Un nouveau fonds de transition pour les ETI et les grandes entreprises

Parmi les solutions proposées : les prêts garantis par l'Etat (PGE), qui vont être prolongés jusqu'à fin 2021, les prêts exceptionnels pour les petites entreprises, les avances remboursables et prêts bonifiés pour les PME et ETI, disponibles depuis la mi-2020 et prolongés eux aussi en 2021. L'Etat ajoute à cette palette un fonds de transition de 3 milliards d'euros pour les entreprises de taille significative, notamment les ETI et les grandes entreprises, dont l'activité a été affectée par la crise. Le fonds, géré par le ministère de l'Economie (fonds.transition@dgtresor.gouv.fr), va intervenir en prêts, quasi-fonds propres et fonds propres, dans le cadre d'une approche au cas par cas. Il sera alimenté à travers un budget de 600 millions d'euros inscrit dans le projet de loi de finances rectificative qui doit être présenté ce mercredi 2 juin en conseil des ministres, le reste étant apporté via le redéploiement d'enveloppes non consommées l'an dernier. Des plans d'apurement des dettes fiscales et sociales sont aussi prévus. Il pourra y avoir des annulations de dettes mais "cela restera un cas exceptionnel", a précisé Bruno Le Maire, jugeant "déraisonnable d'envisager une annulation massive des dettes".
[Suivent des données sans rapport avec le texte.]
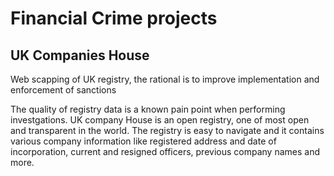 # Financial Crime projects

## UK Companies House
Web scapping of UK registry, the rational is to improve implementation and enforcement of sanctions

The quality of registry data is a known pain point when performing investgations. 
UK company House is an open registry, one of most open and transparent in the world. 
The registry is easy to navigate and it contains various company information like registered address and date of incorporation, current and resigned officers, previous company names and more.


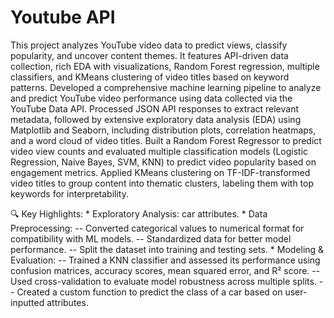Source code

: # Youtube API
This project analyzes YouTube video data to predict views, classify popularity, and uncover content themes. It features API-driven data collection, rich EDA with visualizations, Random Forest regression, multiple classifiers, and KMeans clustering of video titles based on keyword patterns.
Developed a comprehensive machine learning pipeline to analyze and predict YouTube video performance using data collected via the YouTube Data API. Processed JSON API responses to extract relevant metadata, followed by extensive exploratory data analysis (EDA) using Matplotlib and Seaborn, including distribution plots, correlation heatmaps, and a word cloud of video titles. Built a Random Forest Regressor to predict video view counts and evaluated multiple classification models (Logistic Regression, Naive Bayes, SVM, KNN) to predict video popularity based on engagement metrics. Applied KMeans clustering on TF-IDF-transformed video titles to group content into thematic clusters, labeling them with top keywords for interpretability.

🔍 Key Highlights:
    * Exploratory Analysis: 
         car attributes.
    * Data Preprocessing:
        -- Converted categorical values to numerical format for compatibility with ML models.
        -- Standardized data for better model performance.
        -- Split the dataset into training and testing sets.
    * Modeling & Evaluation:
        -- Trained a KNN classifier and assessed its performance using confusion matrices, accuracy scores, mean squared error, and R² score.
        -- Used cross-validation to evaluate model robustness across multiple splits.
        -- Created a custom function to predict the class of a car based on user-inputted attributes.

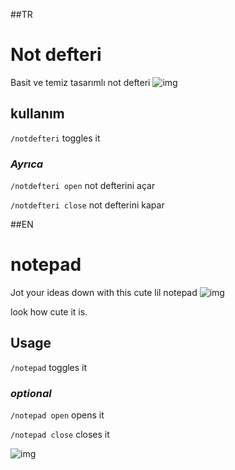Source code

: ##TR
# Not defteri
Basit ve temiz tasarımlı not defteri
![img](https://raw.githubusercontent.com/ThatZiv/notepad/master/media/Capture.PNG)


## kullanım

`/notdefteri` toggles it

### *Ayrıca*

`/notdefteri open` not defterini açar

`/notdefteri close` not defterini kapar



##EN
# notepad
Jot your ideas down with this cute lil notepad
![img](https://raw.githubusercontent.com/ThatZiv/notepad/master/media/Capture.PNG)

look how cute it is.

## Usage

`/notepad` toggles it

### *optional*

`/notepad open` opens it

`/notepad close` closes it

![img](https://raw.githubusercontent.com/ThatZiv/notepad/master/media/Capture.PNG)
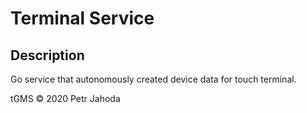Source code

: # Terminal Service

## Description
Go service that autonomously created device data for touch terminal.

    
tGMS © 2020 Petr Jahoda
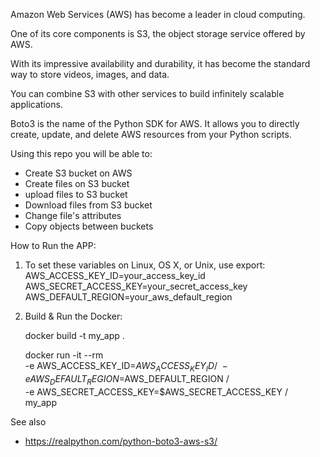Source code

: Amazon Web Services (AWS) has become a leader in cloud computing. 

One of its core components is S3, the object storage service offered by AWS. 

With its impressive availability and durability, it has become the standard way to store videos, images, and data. 

You can combine S3 with other services to build infinitely scalable applications.

Boto3 is the name of the Python SDK for AWS. It allows you to directly create, update, and delete AWS resources from your Python scripts.

Using this repo you will be able to:
- Create S3 bucket on AWS 
- Create files on S3 bucket
- upload files to S3 bucket
- Download files from S3 bucket
- Change file's attributes
- Copy objects between buckets



How to Run the APP:

1. To set these variables on Linux, OS X, or Unix, use export:
    AWS_ACCESS_KEY_ID=your_access_key_id
    AWS_SECRET_ACCESS_KEY=your_secret_access_key
    AWS_DEFAULT_REGION=your_aws_default_region


2. Build & Run the Docker:


    docker build -t my_app .


    docker run -it --rm \
       -e AWS_ACCESS_KEY_ID=$AWS_ACCESS_KEY_ID /\
       -e AWS_DEFAULT_REGION=$AWS_DEFAULT_REGION /\
       -e AWS_SECRET_ACCESS_KEY=$AWS_SECRET_ACCESS_KEY /\
       my_app


See also
* https://realpython.com/python-boto3-aws-s3/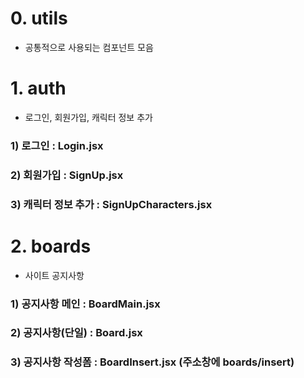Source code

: # 0. utils
- 공통적으로 사용되는 컴포넌트 모음

# 1. auth
- 로그인, 회원가입, 캐릭터 정보 추가

### 1) 로그인 : Login.jsx
### 2) 회원가입 : SignUp.jsx
### 3) 캐릭터 정보 추가 : SignUpCharacters.jsx

# 2. boards
- 사이트 공지사항

### 1) 공지사항 메인 : BoardMain.jsx
### 2) 공지사항(단일) : Board.jsx
### 3) 공지사항 작성폼 : BoardInsert.jsx (주소창에 boards/insert)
Côté judiciaire, l'idée est d'intervenir de manière plus précoce en privilégiant les procédures préventives. Une procédure amiable simplifiée sera proposée aux entreprises employant au plus dix salariés et rencontrant des difficultés financières en raison de la crise, sous la forme d'un "mandat ad hoc de sortie de crise". "Quand les difficultés apparaissent, le chef d'entreprise est souvent seul, il a honte et n'ose pas. Or, plus les difficultés sont anticipées, plus le redressement peut être effectué avec succès", a insisté Eric Dupond-Moretti. Le coût de la procédure sera plafonné à 1.500 euros HT pour les entreprises de moins de cinq salariés et à 3.000 euros HT pour les entreprises de cinq à dix salariés. L'Etat envisage aussi de pérenniser la possibilité pour le débiteur de demander au juge, dans le cadre d'une procédure collective, de suspendre l'exigibilité des créances avant toute mise en demeure ou poursuite.

Fort du plan de France Relance, dont 35 milliards d'euros ont déjà été engagés, le gouvernement garde son objectif de croissance de 5% pour 2021 et un niveau d'activité d'avant-crise dès le premier trimestre 2022.